About this task
Would you copy the entries that follow exactly, leaving out every picture?

Data supplied
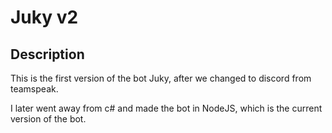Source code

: # Juky v2

## Description
This is the first version of the bot Juky, after we changed to discord from teamspeak.

I later went away from c# and made the bot in NodeJS, which is the current version of the bot.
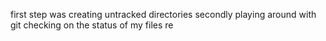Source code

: first step was creating untracked directories 
secondly playing around with git 
checking on the status of my files 
re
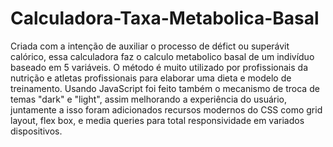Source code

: # Calculadora-Taxa-Metabolica-Basal
 Criada com a intenção de auxiliar o processo de défict ou superávit calórico, essa calculadora faz o calculo metabolico basal de um indivíduo baseado em 5 variáveis. O método é muito utilizado por profissionais da nutrição e atletas profissionais para elaborar uma dieta e modelo de treinamento. Usando JavaScript foi feito também o mecanismo de troca de temas "dark" e "light", assim melhorando a experiência do usuário,  juntamente a isso foram adicionados recursos modernos do CSS como grid layout, flex box, e media queries para total responsividade em variados dispositivos.
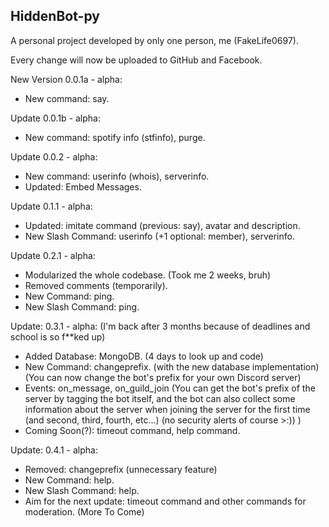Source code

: ## HiddenBot-py
A personal project developed by only one person, me (FakeLife0697).

Every change will now be uploaded to GitHub and Facebook.

New Version 0.0.1a - alpha:
- New command: say.

Update 0.0.1b - alpha:
- New command: spotify info (stfinfo), purge.

Update 0.0.2 - alpha:
- New command: userinfo (whois), serverinfo.
- Updated: Embed Messages.

Update 0.1.1 - alpha:
- Updated: imitate command (previous: say), avatar and description.
- New Slash Command: userinfo (+1 optional: member), serverinfo.

Update 0.2.1 - alpha:
- Modularized the whole codebase. (Took me 2 weeks, bruh)
- Removed comments (temporarily).
- New Command: ping.
- New Slash Command: ping.

Update: 0.3.1 - alpha: (I'm back after 3 months because of deadlines and school is so f**ked up)
- Added Database: MongoDB. (4 days to look up and code)
- New Command: changeprefix. (with the new database implementation) (You can now change the bot's prefix for your own Discord server)
- Events: on_message, on_guild_join (You can get the bot's prefix of the server by tagging the bot itself, and the bot can also collect some information about the server when joining the server for the first time (and second, third, fourth, etc...) (no security alerts of course >:)) )
- Coming Soon(?): timeout command, help command.

Update: 0.4.1 - alpha:
- Removed: changeprefix (unnecessary feature)
- New Command: help.
- New Slash Command: help.
- Aim for the next update: timeout command and other commands for moderation.
(More To Come)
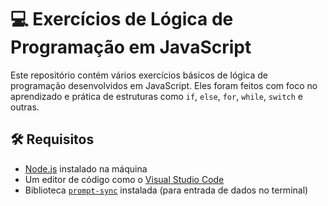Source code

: # 💻 Exercícios de Lógica de Programação em JavaScript

Este repositório contém vários exercícios básicos de lógica de programação desenvolvidos em JavaScript. Eles foram feitos com foco no aprendizado e prática de estruturas como `if`, `else`, `for`, `while`, `switch` e outras.

## 🛠 Requisitos

- [Node.js](https://nodejs.org/) instalado na máquina
- Um editor de código como o [Visual Studio Code](https://code.visualstudio.com/)
- Biblioteca [`prompt-sync`](https://www.npmjs.com/package/prompt-sync) instalada (para entrada de dados no terminal)
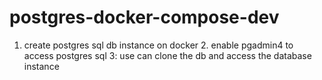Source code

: # postgres-docker-compose-dev
1. create postgres sql db instance on docker 2. enable pgadmin4 to access postgres sql 3: use can clone the db and access the database instance
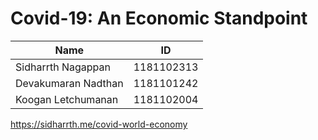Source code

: # Covid-19: An Economic Standpoint

| Name | ID |
|-----|------|
| Sidharrth Nagappan   | 1181102313 |
| Devakumaran Nadthan  | 1181101242  |
| Koogan Letchumanan  | 1181102004 |

https://sidharrth.me/covid-world-economy
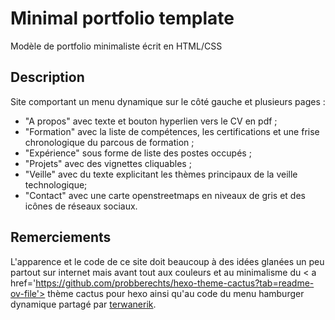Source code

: # Minimal portfolio template

Modèle de portfolio minimaliste écrit en HTML/CSS 

## Description

Site comportant un menu dynamique sur le côté gauche et plusieurs pages :

* "A propos" avec texte et bouton hyperlien vers le CV en pdf ;
* "Formation" avec la liste de compétences, les certifications et une frise chronologique du parcous de formation ;
* "Expérience" sous forme de liste des postes occupés ;
* "Projets" avec des vignettes cliquables ;
* "Veille" avec du texte explicitant les thèmes principaux de la veille technologique;
* "Contact" avec une carte openstreetmaps en niveaux de gris et des icônes de réseaux sociaux.

## Remerciements

L'apparence et le code de ce site doit beaucoup à des idées glanées un peu partout sur internet mais avant tout aux couleurs et au minimalisme du < a href='https://github.com/probberechts/hexo-theme-cactus?tab=readme-ov-file'> thème cactus</a> pour hexo ainsi qu'au code du menu hamburger dynamique partagé par <a href='https://github.com/terwanerik'>terwanerik</a>.
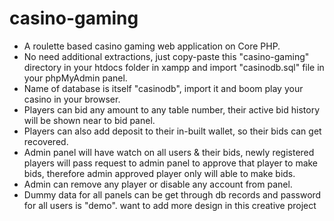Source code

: # casino-gaming

- A roulette based casino gaming web application on Core PHP.
- No need additional extractions, just copy-paste this "casino-gaming" directory in your htdocs folder in xampp and import "casinodb.sql" file in your phpMyAdmin panel.
- Name of database is itself "casinodb", import it and boom play your casino in your browser.
- Players can  bid any amount to any table number, their active bid history will be shown near to bid panel.
- Players can also add deposit to their in-built wallet, so their bids can get recovered.
- Admin panel will have watch on all users & their bids, newly registered players will pass request to admin panel to approve that player to make bids, therefore admin approved player only will able to make bids.
- Admin can remove any player or disable any account from panel.
- Dummy data for all panels can be get through db records and password for all users is "demo".
want to add more design in this creative project
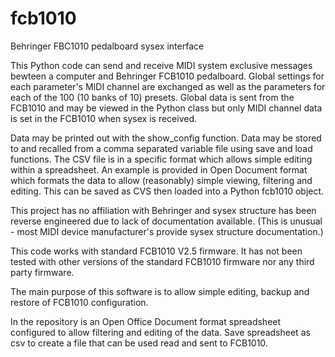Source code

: # fcb1010
Behringer FBC1010 pedalboard sysex interface

This Python code can send and receive MIDI system exclusive messages bewteen a computer and Behringer FCB1010 pedalboard. Global settings for each parameter's MIDI channel are exchanged as well as the parameters for each of the 100 (10 banks of 10) presets. Global data is sent from the FCB1010 and may be viewed in the Python class but only MIDI channel data is set in the FCB1010 when sysex is received.

Data may be printed out with the show_config function. Data may be stored to and recalled from a comma separated variable file using save and load functions. The CSV file is in a specific format which allows simple editing within a spreadsheet. An example is provided in Open Document format which formats the data to allow (reasonably) simple viewing, filtering and editing. This can be saved as CVS then loaded into a Python fcb1010 object.

This project has no affiliation with Behringer and sysex structure has been reverse engineered due to lack of documentation available. (This is unusual - most MIDI device manufacturer's provide sysex structure documentation.)

This code works with standard FCB1010 V2.5 firmware. It has not been tested with other versions of the standard FCB1010 firmware nor any third party firmware.

The main purpose of this software is to allow simple editing, backup and restore of FCB1010 configuration.

In the repository is an Open Office Document format spreadsheet configured to allow filtering and editing of the data. Save spreadsheet as csv to create a file that can be used read and sent to FCB1010.
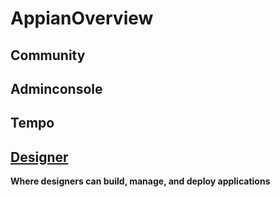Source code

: # AppianOverview

## Community

## Adminconsole

## Tempo

## [Designer](Designer/README.md)
**Where designers can build, manage, and deploy applications**

## 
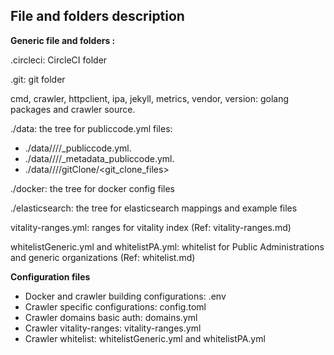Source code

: ## File and folders description

**Generic file and folders :**

.circleci: CircleCI folder

.git: git folder

cmd, crawler, httpclient, ipa, jekyll, metrics, vendor, version: golang packages and crawler source.

./data: the tree for publiccode.yml files:

- ./data/<host>/<org>/<repo>/<index>\_publiccode.yml.
- ./data/<host>/<org>/<repo>/<index>\_metadata_publiccode.yml.
- ./data/<host>/<org>/<repo>/gitClone/<git_clone_files>

./docker: the tree for docker config files

./elasticsearch: the tree for elasticsearch mappings and example files

vitality-ranges.yml: ranges for vitality index (Ref: vitality-ranges.md)

whitelistGeneric.yml and whitelistPA.yml: whitelist for Public Administrations and generic organizations (Ref: whitelist.md)

**Configuration files**

- Docker and crawler building configurations: .env
- Crawler specific configurations: config.toml
- Crawler domains basic auth: domains.yml
- Crawler vitality-ranges: vitality-ranges.yml
- Crawler whitelist: whitelistGeneric.yml and whitelistPA.yml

Answer
Source code

: # Juky v2

## Description
This is the first version of the bot Juky, after we changed to discord from teamspeak.

I later went away from c# and made the bot in NodeJS, which is the current version of the bot.
Source code

: first step was creating untracked directories 
secondly playing around with git 
checking on the status of my files 
re
Source code

: # Calculadora-Taxa-Metabolica-Basal
 Criada com a intenção de auxiliar o processo de défict ou superávit calórico, essa calculadora faz o calculo metabolico basal de um indivíduo baseado em 5 variáveis. O método é muito utilizado por profissionais da nutrição e atletas profissionais para elaborar uma dieta e modelo de treinamento. Usando JavaScript foi feito também o mecanismo de troca de temas "dark" e "light", assim melhorando a experiência do usuário,  juntamente a isso foram adicionados recursos modernos do CSS como grid layout, flex box, e media queries para total responsividade em variados dispositivos.
Source code

: ## HiddenBot-py
A personal project developed by only one person, me (FakeLife0697).

Every change will now be uploaded to GitHub and Facebook.

New Version 0.0.1a - alpha:
- New command: say.

Update 0.0.1b - alpha:
- New command: spotify info (stfinfo), purge.

Update 0.0.2 - alpha:
- New command: userinfo (whois), serverinfo.
- Updated: Embed Messages.

Update 0.1.1 - alpha:
- Updated: imitate command (previous: say), avatar and description.
- New Slash Command: userinfo (+1 optional: member), serverinfo.

Update 0.2.1 - alpha:
- Modularized the whole codebase. (Took me 2 weeks, bruh)
- Removed comments (temporarily).
- New Command: ping.
- New Slash Command: ping.

Update: 0.3.1 - alpha: (I'm back after 3 months because of deadlines and school is so f**ked up)
- Added Database: MongoDB. (4 days to look up and code)
- New Command: changeprefix. (with the new database implementation) (You can now change the bot's prefix for your own Discord server)
- Events: on_message, on_guild_join (You can get the bot's prefix of the server by tagging the bot itself, and the bot can also collect some information about the server when joining the server for the first time (and second, third, fourth, etc...) (no security alerts of course >:)) )
- Coming Soon(?): timeout command, help command.

Update: 0.4.1 - alpha:
- Removed: changeprefix (unnecessary feature)
- New Command: help.
- New Slash Command: help.
- Aim for the next update: timeout command and other commands for moderation.
(More To Come)
Source code

: # 💻 Exercícios de Lógica de Programação em JavaScript

Este repositório contém vários exercícios básicos de lógica de programação desenvolvidos em JavaScript. Eles foram feitos com foco no aprendizado e prática de estruturas como `if`, `else`, `for`, `while`, `switch` e outras.

## 🛠 Requisitos

- [Node.js](https://nodejs.org/) instalado na máquina
- Um editor de código como o [Visual Studio Code](https://code.visualstudio.com/)
- Biblioteca [`prompt-sync`](https://www.npmjs.com/package/prompt-sync) instalada (para entrada de dados no terminal)
Source code

: # postgres-docker-compose-dev
1. create postgres sql db instance on docker 2. enable pgadmin4 to access postgres sql 3: use can clone the db and access the database instance
Source code

: # Covid-19: An Economic Standpoint

| Name | ID |
|-----|------|
| Sidharrth Nagappan   | 1181102313 |
| Devakumaran Nadthan  | 1181101242  |
| Koogan Letchumanan  | 1181102004 |

https://sidharrth.me/covid-world-economy
Source code

: # Minimal portfolio template

Modèle de portfolio minimaliste écrit en HTML/CSS 

## Description

Site comportant un menu dynamique sur le côté gauche et plusieurs pages :

* "A propos" avec texte et bouton hyperlien vers le CV en pdf ;
* "Formation" avec la liste de compétences, les certifications et une frise chronologique du parcous de formation ;
* "Expérience" sous forme de liste des postes occupés ;
* "Projets" avec des vignettes cliquables ;
* "Veille" avec du texte explicitant les thèmes principaux de la veille technologique;
* "Contact" avec une carte openstreetmaps en niveaux de gris et des icônes de réseaux sociaux.

## Remerciements

L'apparence et le code de ce site doit beaucoup à des idées glanées un peu partout sur internet mais avant tout aux couleurs et au minimalisme du < a href='https://github.com/probberechts/hexo-theme-cactus?tab=readme-ov-file'> thème cactus</a> pour hexo ainsi qu'au code du menu hamburger dynamique partagé par <a href='https://github.com/terwanerik'>terwanerik</a>.
Source code

: # casino-gaming

- A roulette based casino gaming web application on Core PHP.
- No need additional extractions, just copy-paste this "casino-gaming" directory in your htdocs folder in xampp and import "casinodb.sql" file in your phpMyAdmin panel.
- Name of database is itself "casinodb", import it and boom play your casino in your browser.
- Players can  bid any amount to any table number, their active bid history will be shown near to bid panel.
- Players can also add deposit to their in-built wallet, so their bids can get recovered.
- Admin panel will have watch on all users & their bids, newly registered players will pass request to admin panel to approve that player to make bids, therefore admin approved player only will able to make bids.
- Admin can remove any player or disable any account from panel.
- Dummy data for all panels can be get through db records and password for all users is "demo".
want to add more design in this creative project
Source code

: # fcb1010
Behringer FBC1010 pedalboard sysex interface

This Python code can send and receive MIDI system exclusive messages bewteen a computer and Behringer FCB1010 pedalboard. Global settings for each parameter's MIDI channel are exchanged as well as the parameters for each of the 100 (10 banks of 10) presets. Global data is sent from the FCB1010 and may be viewed in the Python class but only MIDI channel data is set in the FCB1010 when sysex is received.

Data may be printed out with the show_config function. Data may be stored to and recalled from a comma separated variable file using save and load functions. The CSV file is in a specific format which allows simple editing within a spreadsheet. An example is provided in Open Document format which formats the data to allow (reasonably) simple viewing, filtering and editing. This can be saved as CVS then loaded into a Python fcb1010 object.

This project has no affiliation with Behringer and sysex structure has been reverse engineered due to lack of documentation available. (This is unusual - most MIDI device manufacturer's provide sysex structure documentation.)

This code works with standard FCB1010 V2.5 firmware. It has not been tested with other versions of the standard FCB1010 firmware nor any third party firmware.

The main purpose of this software is to allow simple editing, backup and restore of FCB1010 configuration.

In the repository is an Open Office Document format spreadsheet configured to allow filtering and editing of the data. Save spreadsheet as csv to create a file that can be used read and sent to FCB1010.
Source code

: # AppianOverview

## Community

## Adminconsole

## Tempo

## [Designer](Designer/README.md)
**Where designers can build, manage, and deploy applications**

## 
Source code

: ## File and folders description

**Generic file and folders :**

.circleci: CircleCI folder

.git: git folder

cmd, crawler, httpclient, ipa, jekyll, metrics, vendor, version: golang packages and crawler source.

./data: the tree for publiccode.yml files:

- ./data/<host>/<org>/<repo>/<index>\_publiccode.yml.
- ./data/<host>/<org>/<repo>/<index>\_metadata_publiccode.yml.
- ./data/<host>/<org>/<repo>/gitClone/<git_clone_files>

./docker: the tree for docker config files

./elasticsearch: the tree for elasticsearch mappings and example files

vitality-ranges.yml: ranges for vitality index (Ref: vitality-ranges.md)

whitelistGeneric.yml and whitelistPA.yml: whitelist for Public Administrations and generic organizations (Ref: whitelist.md)

**Configuration files**

- Docker and crawler building configurations: .env
- Crawler specific configurations: config.toml
- Crawler domains basic auth: domains.yml
- Crawler vitality-ranges: vitality-ranges.yml
- Crawler whitelist: whitelistGeneric.yml and whitelistPA.yml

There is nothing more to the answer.